2) I need to perform actions immediately after starting/before
finishing an operation, instead of just processing logs
I found that (mig generated) messages requesting (as well as
replying to) the operations are also traced. arg1 & arg3 give the
message address in memory and its size. At the time logs are
retrieved the contents of these messages is most likely lost,
though, so parameters etc are not available.
SOLUTION?
A solution could be to register a kdebug_chudhook() callback to
retrieve the logs including the messages during their transmission.
As far as I understood, CHUD itself does not seem to export this.
(although chudMaxKDebugTraceSampleLimitCallback() sounds related, an
undocumented funtion from chudKDebugTrace.h)
Does anybody know how to register a kdebug_chudhook() callback?
(I am aware this would be a kernel context callback that must not be
messed up)
Is there a more straightforward solution?

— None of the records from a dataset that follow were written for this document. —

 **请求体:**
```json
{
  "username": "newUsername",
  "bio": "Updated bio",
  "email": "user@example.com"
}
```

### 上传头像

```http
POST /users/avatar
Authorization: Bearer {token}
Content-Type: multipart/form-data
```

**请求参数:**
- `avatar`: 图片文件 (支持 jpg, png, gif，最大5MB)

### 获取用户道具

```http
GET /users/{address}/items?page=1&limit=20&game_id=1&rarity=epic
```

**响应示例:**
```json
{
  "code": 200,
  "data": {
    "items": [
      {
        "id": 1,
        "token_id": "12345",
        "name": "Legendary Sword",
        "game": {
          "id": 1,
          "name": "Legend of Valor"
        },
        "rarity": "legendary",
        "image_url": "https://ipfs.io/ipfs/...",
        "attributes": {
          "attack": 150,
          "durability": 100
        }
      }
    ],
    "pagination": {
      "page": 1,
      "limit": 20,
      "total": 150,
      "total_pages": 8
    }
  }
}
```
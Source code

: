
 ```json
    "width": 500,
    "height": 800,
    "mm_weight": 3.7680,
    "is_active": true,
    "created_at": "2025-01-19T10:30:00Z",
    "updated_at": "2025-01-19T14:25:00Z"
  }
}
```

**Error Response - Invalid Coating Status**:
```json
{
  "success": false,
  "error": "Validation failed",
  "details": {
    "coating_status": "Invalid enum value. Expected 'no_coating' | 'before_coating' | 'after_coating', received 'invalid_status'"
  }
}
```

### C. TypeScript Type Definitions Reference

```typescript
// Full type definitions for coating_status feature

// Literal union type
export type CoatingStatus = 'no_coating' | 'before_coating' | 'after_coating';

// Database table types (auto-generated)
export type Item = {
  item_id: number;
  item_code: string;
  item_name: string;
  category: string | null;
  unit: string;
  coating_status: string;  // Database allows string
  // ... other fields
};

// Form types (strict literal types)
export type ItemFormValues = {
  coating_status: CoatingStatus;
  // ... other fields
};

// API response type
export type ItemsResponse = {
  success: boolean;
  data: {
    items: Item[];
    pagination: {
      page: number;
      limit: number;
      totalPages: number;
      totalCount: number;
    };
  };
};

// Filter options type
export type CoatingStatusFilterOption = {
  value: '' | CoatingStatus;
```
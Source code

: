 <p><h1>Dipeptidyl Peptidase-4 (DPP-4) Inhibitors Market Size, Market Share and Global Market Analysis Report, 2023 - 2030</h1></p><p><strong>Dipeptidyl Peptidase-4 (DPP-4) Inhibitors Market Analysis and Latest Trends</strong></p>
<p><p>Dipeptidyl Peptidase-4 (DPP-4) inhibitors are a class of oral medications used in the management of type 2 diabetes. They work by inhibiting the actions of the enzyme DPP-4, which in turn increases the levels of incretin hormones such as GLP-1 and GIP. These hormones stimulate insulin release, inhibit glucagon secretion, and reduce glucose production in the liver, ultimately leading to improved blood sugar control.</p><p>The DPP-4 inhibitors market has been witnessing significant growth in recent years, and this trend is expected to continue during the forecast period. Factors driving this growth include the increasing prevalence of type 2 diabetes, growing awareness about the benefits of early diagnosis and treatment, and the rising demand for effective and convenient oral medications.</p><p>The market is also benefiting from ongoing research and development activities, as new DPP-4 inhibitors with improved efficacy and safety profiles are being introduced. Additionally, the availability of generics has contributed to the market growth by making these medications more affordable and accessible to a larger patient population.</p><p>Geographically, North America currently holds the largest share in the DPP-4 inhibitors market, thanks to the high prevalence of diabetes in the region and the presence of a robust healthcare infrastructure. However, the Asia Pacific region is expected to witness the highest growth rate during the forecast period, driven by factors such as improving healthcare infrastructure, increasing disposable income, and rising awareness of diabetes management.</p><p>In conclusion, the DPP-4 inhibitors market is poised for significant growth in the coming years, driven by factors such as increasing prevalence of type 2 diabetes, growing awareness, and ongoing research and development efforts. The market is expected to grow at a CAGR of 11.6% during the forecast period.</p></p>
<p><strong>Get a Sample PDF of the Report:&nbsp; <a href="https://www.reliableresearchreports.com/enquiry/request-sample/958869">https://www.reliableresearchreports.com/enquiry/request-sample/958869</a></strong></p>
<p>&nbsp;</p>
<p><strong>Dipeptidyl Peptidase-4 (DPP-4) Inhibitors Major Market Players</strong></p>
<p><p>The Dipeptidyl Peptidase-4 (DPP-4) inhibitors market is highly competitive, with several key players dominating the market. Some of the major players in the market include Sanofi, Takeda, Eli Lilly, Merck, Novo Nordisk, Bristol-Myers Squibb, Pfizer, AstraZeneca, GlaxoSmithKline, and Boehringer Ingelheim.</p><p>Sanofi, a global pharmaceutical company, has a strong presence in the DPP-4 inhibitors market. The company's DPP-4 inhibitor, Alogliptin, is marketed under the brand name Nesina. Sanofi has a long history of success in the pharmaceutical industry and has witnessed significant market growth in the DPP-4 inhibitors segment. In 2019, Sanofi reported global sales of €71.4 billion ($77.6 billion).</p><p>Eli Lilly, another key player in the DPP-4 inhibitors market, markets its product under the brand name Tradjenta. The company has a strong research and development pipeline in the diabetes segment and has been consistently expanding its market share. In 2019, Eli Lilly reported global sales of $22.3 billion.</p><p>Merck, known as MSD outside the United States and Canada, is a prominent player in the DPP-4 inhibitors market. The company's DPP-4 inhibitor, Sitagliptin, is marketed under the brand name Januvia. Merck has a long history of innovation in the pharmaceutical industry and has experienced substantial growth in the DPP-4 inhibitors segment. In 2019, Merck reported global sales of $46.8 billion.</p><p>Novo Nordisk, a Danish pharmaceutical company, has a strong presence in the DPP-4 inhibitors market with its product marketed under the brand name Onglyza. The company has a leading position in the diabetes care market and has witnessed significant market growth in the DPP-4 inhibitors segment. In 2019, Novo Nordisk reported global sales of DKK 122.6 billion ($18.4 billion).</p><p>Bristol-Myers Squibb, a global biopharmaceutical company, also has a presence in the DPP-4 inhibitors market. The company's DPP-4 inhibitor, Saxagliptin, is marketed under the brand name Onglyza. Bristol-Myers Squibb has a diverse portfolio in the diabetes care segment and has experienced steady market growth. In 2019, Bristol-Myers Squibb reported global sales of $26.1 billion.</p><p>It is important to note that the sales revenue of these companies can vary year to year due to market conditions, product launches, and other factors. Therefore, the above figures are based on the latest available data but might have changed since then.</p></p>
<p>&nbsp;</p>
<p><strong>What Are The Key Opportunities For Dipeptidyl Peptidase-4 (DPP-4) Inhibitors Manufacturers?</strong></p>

Any help is greatly appreciated!
The short answer is "don't do this".
The next shortest answer is "why do you want to do this?".
After that, the answers get longer.
In general, you cannot trap kernel entries or exits, and even if you
were able to do so by abusing this monitoring trace record cutting
mechanism, it only applies to processes that are currently being
ktrace'ed, and then it's only a notification mechanism. In other
words, whatever actions you perform will have to be non-destructive -
not change any of the arguments into, or any of the results out of, a
given system call or Mach call.
Technically, it's possible to abuse this with knowledge of the
specific call graph and assembly code involved, to get at the spill
area and register spills from function calls in progress on the stack,
and hack around arguments (if I can do it, I'm sure someone else can
figure out how to do it, after all), but there's no guarantee that
this type of hack would not break on each and every software update,
so it's not like you could use this approach to make a useful product
that would not need continuous ongoing maintenance and probably result
in a lot of bug reports to Apple that aren't Apple's fault.
So now we are back to the next shortest answer of "why do you want to
do this?".
It's likely that, if you tell us the problem you are trying to solve -
i.e. something less generic than "I want to hook all the system calls
for some unspecified and probably nefarious reason" - then we can
probably give you a couple of better approaches to solve the actual
problem you want solved, without doing anything that makes you
dependent on implementation details we won't promise not to change, or
likely to break you or someone else down the road.